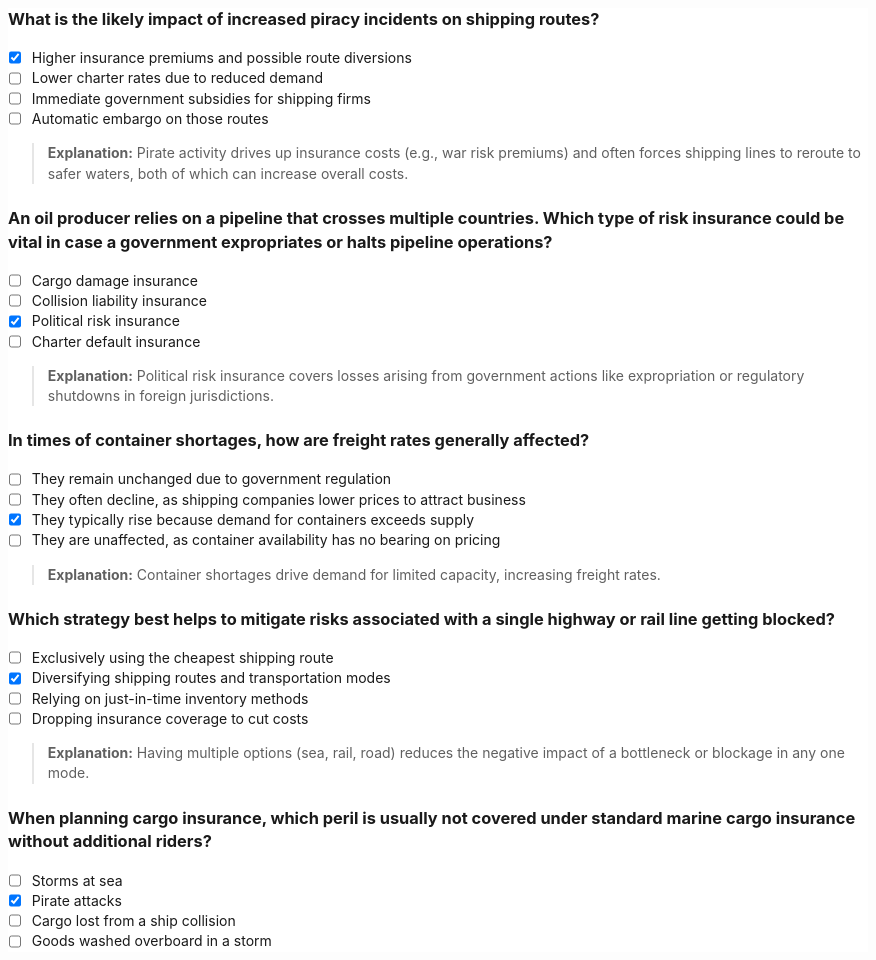 ### What is the likely impact of increased piracy incidents on shipping routes?

- [x] Higher insurance premiums and possible route diversions
- [ ] Lower charter rates due to reduced demand
- [ ] Immediate government subsidies for shipping firms
- [ ] Automatic embargo on those routes

> **Explanation:** Pirate activity drives up insurance costs (e.g., war risk premiums) and often forces shipping lines to reroute to safer waters, both of which can increase overall costs.

### An oil producer relies on a pipeline that crosses multiple countries. Which type of risk insurance could be vital in case a government expropriates or halts pipeline operations?

- [ ] Cargo damage insurance
- [ ] Collision liability insurance
- [x] Political risk insurance
- [ ] Charter default insurance

> **Explanation:** Political risk insurance covers losses arising from government actions like expropriation or regulatory shutdowns in foreign jurisdictions.

### In times of container shortages, how are freight rates generally affected?

- [ ] They remain unchanged due to government regulation
- [ ] They often decline, as shipping companies lower prices to attract business
- [x] They typically rise because demand for containers exceeds supply
- [ ] They are unaffected, as container availability has no bearing on pricing

> **Explanation:** Container shortages drive demand for limited capacity, increasing freight rates.

### Which strategy best helps to mitigate risks associated with a single highway or rail line getting blocked?

- [ ] Exclusively using the cheapest shipping route
- [x] Diversifying shipping routes and transportation modes
- [ ] Relying on just-in-time inventory methods
- [ ] Dropping insurance coverage to cut costs

> **Explanation:** Having multiple options (sea, rail, road) reduces the negative impact of a bottleneck or blockage in any one mode.

### When planning cargo insurance, which peril is usually not covered under standard marine cargo insurance without additional riders?

- [ ] Storms at sea
- [x] Pirate attacks
- [ ] Cargo lost from a ship collision
- [ ] Goods washed overboard in a storm

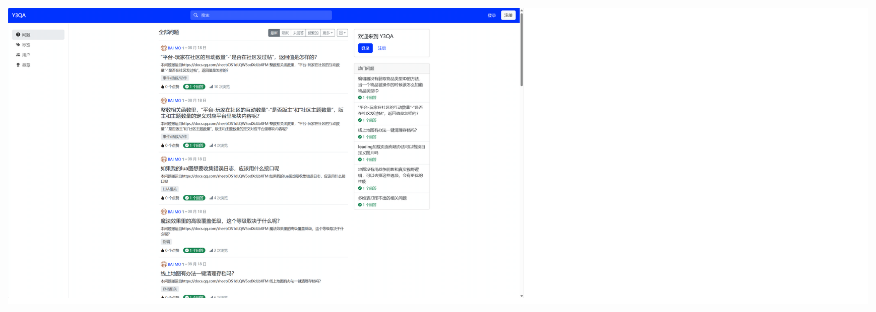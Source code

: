 <div style="display:inline-block;"><img width="60%" style="float:left; margin-right: 10px;" src="../images/Y3QA展示.png" alt="$fileName"></div>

= = = = =

# What needs to be done
Omit every picture, and please return the entries exactly from the first line through the line with "- [ ] Automatic embargo on those routes", both included.

# Exercise solution
 ### What is the likely impact of increased piracy incidents on shipping routes?

- [x] Higher insurance premiums and possible route diversions
- [ ] Lower charter rates due to reduced demand
- [ ] Immediate government subsidies for shipping firms
- [ ] Automatic embargo on those routes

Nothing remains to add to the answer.